My house is a wreck. I've literally got 8 piles of clean laundry sitting on a chair in my living room waiting to be folded. I've got pictures of Peyton to mail out that are about a month old already. I've got bills to pay. I've got choreography to do. Please don't look at my carpets. Toys are everywhere, as is trash. And I gave Brooklyn a bath last night simply because I could not remember when the last time she washed was.
I've said it before and I'll say it again: looking for a job IS a full-time job.

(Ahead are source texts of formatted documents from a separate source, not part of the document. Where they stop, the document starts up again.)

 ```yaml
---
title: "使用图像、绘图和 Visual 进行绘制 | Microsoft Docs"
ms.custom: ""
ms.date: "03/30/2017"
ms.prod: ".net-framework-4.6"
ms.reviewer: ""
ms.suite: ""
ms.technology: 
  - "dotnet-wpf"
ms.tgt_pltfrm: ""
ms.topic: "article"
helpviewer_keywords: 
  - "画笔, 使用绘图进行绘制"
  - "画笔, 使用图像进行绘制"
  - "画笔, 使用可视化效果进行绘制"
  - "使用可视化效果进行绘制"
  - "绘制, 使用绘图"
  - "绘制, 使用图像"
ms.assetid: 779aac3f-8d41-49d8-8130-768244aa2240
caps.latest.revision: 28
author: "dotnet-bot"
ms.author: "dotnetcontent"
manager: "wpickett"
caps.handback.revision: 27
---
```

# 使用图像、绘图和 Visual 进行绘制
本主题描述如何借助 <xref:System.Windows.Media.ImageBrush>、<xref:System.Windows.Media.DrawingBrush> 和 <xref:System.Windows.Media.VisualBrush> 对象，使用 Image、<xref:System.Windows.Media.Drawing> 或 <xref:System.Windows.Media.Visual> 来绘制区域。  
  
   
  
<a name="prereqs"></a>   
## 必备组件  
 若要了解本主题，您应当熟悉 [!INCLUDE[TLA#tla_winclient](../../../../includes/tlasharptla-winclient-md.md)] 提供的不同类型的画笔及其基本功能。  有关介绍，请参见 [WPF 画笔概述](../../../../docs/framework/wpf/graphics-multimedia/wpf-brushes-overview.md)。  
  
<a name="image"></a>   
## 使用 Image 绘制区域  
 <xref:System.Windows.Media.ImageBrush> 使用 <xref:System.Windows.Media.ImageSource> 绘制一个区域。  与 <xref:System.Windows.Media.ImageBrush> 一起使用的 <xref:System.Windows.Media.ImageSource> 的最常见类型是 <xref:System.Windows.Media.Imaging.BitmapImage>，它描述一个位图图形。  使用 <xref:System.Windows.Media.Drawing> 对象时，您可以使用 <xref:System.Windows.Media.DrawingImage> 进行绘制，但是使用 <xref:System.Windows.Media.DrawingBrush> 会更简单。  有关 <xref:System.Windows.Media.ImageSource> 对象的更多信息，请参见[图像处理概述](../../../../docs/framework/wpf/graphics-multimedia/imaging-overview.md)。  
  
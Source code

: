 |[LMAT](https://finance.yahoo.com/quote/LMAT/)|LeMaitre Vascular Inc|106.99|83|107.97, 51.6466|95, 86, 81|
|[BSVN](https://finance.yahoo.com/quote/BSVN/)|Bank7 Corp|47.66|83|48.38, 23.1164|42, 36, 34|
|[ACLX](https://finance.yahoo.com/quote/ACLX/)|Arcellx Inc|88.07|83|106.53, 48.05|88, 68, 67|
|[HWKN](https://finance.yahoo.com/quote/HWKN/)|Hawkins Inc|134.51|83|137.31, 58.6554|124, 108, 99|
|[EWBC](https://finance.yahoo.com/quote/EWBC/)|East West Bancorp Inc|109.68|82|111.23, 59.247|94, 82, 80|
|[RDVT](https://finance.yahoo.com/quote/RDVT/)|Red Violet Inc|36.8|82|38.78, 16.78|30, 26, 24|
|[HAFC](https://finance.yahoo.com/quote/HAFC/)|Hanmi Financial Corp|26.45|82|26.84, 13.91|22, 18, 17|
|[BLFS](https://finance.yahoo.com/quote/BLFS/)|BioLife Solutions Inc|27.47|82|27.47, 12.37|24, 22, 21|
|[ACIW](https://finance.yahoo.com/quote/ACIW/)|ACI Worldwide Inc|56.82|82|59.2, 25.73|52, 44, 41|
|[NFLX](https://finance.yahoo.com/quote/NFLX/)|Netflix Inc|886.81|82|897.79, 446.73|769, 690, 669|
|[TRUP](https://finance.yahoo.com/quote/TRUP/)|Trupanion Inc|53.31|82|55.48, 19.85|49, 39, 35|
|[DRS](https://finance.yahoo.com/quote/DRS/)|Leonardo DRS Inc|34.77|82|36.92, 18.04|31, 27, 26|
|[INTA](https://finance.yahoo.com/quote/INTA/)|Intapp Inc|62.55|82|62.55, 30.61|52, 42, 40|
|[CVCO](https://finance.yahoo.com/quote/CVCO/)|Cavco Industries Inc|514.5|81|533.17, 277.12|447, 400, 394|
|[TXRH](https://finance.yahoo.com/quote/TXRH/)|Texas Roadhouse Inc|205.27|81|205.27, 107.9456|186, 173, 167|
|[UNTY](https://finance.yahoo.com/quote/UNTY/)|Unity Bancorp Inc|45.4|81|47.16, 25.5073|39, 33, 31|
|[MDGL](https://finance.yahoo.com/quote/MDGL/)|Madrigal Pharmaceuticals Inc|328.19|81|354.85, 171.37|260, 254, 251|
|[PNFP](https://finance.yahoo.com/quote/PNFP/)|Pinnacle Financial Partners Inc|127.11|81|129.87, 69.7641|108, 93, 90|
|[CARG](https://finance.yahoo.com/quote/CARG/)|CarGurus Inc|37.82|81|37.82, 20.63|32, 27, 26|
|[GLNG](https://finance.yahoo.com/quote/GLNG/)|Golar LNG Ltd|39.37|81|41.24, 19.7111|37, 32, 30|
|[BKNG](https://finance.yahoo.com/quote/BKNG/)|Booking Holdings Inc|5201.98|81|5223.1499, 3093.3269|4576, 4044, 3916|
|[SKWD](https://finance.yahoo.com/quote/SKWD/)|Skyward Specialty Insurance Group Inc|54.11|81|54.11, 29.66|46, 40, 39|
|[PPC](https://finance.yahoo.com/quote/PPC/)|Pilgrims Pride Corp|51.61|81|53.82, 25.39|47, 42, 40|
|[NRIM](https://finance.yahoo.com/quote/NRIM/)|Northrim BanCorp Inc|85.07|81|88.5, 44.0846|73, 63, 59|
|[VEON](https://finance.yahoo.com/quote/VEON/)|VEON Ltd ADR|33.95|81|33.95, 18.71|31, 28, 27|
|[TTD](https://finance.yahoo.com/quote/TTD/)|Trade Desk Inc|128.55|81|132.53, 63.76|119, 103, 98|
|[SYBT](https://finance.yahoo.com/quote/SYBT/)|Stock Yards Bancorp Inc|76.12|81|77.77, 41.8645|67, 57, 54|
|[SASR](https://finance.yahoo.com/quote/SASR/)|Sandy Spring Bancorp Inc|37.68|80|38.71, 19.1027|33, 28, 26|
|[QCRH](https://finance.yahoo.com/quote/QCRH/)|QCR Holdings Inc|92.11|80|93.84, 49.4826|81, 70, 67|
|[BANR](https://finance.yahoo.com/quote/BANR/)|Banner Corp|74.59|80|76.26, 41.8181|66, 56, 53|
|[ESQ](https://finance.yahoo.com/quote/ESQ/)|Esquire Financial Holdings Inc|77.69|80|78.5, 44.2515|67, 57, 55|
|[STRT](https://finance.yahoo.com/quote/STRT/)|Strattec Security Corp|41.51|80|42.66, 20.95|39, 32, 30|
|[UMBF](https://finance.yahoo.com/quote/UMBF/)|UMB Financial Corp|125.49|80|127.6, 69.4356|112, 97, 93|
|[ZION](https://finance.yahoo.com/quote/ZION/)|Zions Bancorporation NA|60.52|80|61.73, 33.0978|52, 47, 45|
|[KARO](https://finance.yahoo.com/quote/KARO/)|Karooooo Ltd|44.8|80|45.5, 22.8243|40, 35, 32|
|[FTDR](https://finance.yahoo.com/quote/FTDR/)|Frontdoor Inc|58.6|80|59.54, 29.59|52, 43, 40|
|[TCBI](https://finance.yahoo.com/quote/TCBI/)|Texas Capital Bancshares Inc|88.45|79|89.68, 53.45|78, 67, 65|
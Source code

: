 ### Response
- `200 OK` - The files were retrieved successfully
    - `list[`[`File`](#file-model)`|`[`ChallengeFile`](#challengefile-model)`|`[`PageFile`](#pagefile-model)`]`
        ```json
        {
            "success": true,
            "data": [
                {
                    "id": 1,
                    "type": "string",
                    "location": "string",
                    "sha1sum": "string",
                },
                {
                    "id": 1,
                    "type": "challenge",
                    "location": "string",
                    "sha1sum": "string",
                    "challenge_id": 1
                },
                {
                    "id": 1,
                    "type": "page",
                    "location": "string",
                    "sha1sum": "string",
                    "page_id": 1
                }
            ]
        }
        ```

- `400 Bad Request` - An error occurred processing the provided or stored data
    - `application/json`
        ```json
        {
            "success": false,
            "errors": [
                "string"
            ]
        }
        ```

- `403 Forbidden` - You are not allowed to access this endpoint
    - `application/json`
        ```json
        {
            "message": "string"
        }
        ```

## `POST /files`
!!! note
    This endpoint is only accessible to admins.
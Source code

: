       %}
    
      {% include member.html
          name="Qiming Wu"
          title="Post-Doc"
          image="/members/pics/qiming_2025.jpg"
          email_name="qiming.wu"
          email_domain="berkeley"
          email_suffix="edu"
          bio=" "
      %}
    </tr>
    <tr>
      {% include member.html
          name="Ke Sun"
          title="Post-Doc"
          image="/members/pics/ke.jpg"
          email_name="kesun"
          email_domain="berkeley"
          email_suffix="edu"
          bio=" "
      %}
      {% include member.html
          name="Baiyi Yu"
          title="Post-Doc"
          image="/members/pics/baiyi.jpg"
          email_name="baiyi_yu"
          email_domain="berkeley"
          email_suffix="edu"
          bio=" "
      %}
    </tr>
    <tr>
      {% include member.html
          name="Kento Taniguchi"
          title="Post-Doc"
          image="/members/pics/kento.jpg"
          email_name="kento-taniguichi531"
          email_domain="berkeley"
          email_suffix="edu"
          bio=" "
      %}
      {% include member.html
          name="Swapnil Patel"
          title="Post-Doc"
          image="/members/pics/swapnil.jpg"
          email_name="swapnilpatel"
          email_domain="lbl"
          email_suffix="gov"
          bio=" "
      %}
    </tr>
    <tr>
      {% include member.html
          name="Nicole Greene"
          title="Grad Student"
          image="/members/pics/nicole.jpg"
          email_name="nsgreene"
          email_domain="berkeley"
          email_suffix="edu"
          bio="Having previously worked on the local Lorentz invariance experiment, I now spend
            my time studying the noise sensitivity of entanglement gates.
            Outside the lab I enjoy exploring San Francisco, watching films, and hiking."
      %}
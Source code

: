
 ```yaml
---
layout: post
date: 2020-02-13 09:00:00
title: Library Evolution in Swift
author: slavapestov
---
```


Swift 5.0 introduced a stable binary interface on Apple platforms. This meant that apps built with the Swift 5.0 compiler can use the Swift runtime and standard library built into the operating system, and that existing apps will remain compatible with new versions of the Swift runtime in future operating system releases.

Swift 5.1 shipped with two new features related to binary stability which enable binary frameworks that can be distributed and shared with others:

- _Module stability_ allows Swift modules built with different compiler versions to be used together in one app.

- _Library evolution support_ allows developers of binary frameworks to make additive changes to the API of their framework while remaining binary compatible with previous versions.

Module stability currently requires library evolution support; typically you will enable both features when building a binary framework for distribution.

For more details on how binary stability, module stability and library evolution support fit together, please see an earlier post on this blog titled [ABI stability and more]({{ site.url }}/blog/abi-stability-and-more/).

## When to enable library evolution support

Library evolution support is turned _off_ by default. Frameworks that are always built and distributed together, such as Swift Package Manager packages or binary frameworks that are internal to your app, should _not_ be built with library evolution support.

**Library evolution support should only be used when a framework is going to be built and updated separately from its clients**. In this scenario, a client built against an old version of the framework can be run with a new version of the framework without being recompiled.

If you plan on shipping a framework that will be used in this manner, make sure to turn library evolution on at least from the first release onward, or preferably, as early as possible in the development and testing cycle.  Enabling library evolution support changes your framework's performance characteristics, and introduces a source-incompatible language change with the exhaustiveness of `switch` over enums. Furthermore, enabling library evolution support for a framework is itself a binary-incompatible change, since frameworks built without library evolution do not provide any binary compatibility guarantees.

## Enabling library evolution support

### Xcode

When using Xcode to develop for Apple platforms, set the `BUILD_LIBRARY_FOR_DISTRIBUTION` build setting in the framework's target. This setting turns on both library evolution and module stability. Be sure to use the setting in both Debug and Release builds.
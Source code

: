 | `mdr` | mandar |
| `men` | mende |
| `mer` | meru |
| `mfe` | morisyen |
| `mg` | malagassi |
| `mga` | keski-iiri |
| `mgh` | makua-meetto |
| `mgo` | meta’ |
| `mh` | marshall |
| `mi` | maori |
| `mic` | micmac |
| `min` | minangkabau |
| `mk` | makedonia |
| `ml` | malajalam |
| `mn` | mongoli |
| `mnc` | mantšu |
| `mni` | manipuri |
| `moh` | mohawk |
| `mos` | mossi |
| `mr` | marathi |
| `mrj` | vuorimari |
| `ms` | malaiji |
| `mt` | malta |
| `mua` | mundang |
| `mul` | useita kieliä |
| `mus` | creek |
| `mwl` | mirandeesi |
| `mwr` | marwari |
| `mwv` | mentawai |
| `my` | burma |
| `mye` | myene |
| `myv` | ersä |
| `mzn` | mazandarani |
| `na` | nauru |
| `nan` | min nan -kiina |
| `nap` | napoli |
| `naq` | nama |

Being a mom is a full-time job too, which makes this doubly difficult, because my motherly duties are slacking. It's a good day when everyone gets fed. It's a great day when we get everyone to bed on time. It's an amazing (and yet to happen) day when I arrive somewhere on time with two kids in tow. Thankfully baseball season is almost over and I'll have my wonderful partner in crime back. Okay, just partner. I just have a hard time not adding "in crime" after the word "partner". Regardless of criminal activity or lack thereof, Brandon makes everything easier. He gets kids dressed, preps bags, and makes sure we are out the door on time. Landon made a great comment the other day. We were on our way to his house before heading to the Astros opening night game and he told Aja that if it were anyone else picking him up, he could count on a 5-10 minute grace period window of actual pickup time, but since it was the Strothers, he knew we'd be there right on time. Brandon and I both corrected him... it's not the Strothers individually that are both on time, but as a collective whole with Brandon in charge it was what to expect. I never claim punctuality as a strong suit of mine. Ask any kid who ever had me for 1st period at Needville.
The one thing that Brandon can't do for me right now is what is consuming my life, and that is looking for a job. Ideally Needville would hire me back but there isn't budget for that right now. Boo. So generally what I want is to teach ASL in a public high school near my house. Fort Bend ISD, Lamar CISD, Katy ISD or others. All told though, I have applied for around 25 different positions at 10 different districts. I've updated my resume. I've written personalized cover letters. I've sent in all my applications. I've written essays. I've studied for and tested for two additional certifications (English and Deaf/Hard of Hearing). I've made contacts. I've talked to parents. I've emailed principals, I've emailed secretaries, I've emailed them all again. I've had an interview, albeit for a position that is not available, it was an interview to get me in the system should something come up. Not altogether hopeless but I'm not waiting for that phone call any day now either. And I feel like I have done nothing else BUT this for the past month and a half. From the moment I wake up til the moment I fall asleep, this is on my mind. Not always the forefront, but it's there. I'm praying, wondering, hoping, wishing, searching, asking and waiting. I can't help but think about the line from Evan Almighty about patience: if you pray for patience, does God give you patience, or does He give you opportunities to be patient? I can't help but think it's the latter, and that this is yet another time for me to learn patience. IT IS NOT FUN.
I will have a job. I will. I know I will. I don't doubt that. I just wonder what and where it will be. And how many more months of full-time looking will it take me to find my full-time job.